[Extracted records]
* * *
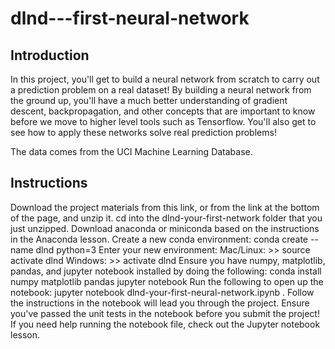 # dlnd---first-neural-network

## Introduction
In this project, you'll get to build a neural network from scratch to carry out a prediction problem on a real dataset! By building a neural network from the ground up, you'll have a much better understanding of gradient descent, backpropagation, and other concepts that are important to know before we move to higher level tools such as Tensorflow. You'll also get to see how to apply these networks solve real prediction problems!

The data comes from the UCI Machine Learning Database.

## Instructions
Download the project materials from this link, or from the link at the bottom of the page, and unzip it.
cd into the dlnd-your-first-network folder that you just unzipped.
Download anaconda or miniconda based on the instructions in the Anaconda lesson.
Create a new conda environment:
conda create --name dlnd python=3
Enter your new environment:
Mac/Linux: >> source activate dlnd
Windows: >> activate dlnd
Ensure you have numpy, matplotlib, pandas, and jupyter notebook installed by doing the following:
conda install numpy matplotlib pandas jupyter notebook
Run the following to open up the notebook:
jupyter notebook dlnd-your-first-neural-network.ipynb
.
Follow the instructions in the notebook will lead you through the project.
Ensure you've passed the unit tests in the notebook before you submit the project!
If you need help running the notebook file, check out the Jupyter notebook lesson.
* * *
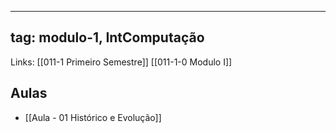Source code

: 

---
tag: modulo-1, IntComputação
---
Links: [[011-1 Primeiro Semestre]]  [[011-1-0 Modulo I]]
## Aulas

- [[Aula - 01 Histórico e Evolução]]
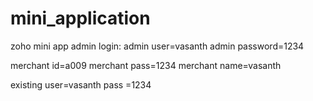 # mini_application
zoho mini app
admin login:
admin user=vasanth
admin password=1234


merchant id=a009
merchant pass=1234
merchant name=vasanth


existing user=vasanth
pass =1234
* * *
## Task statement
Count the lines in the records above that contain "your", please, and give the number without any other words.

## Response
3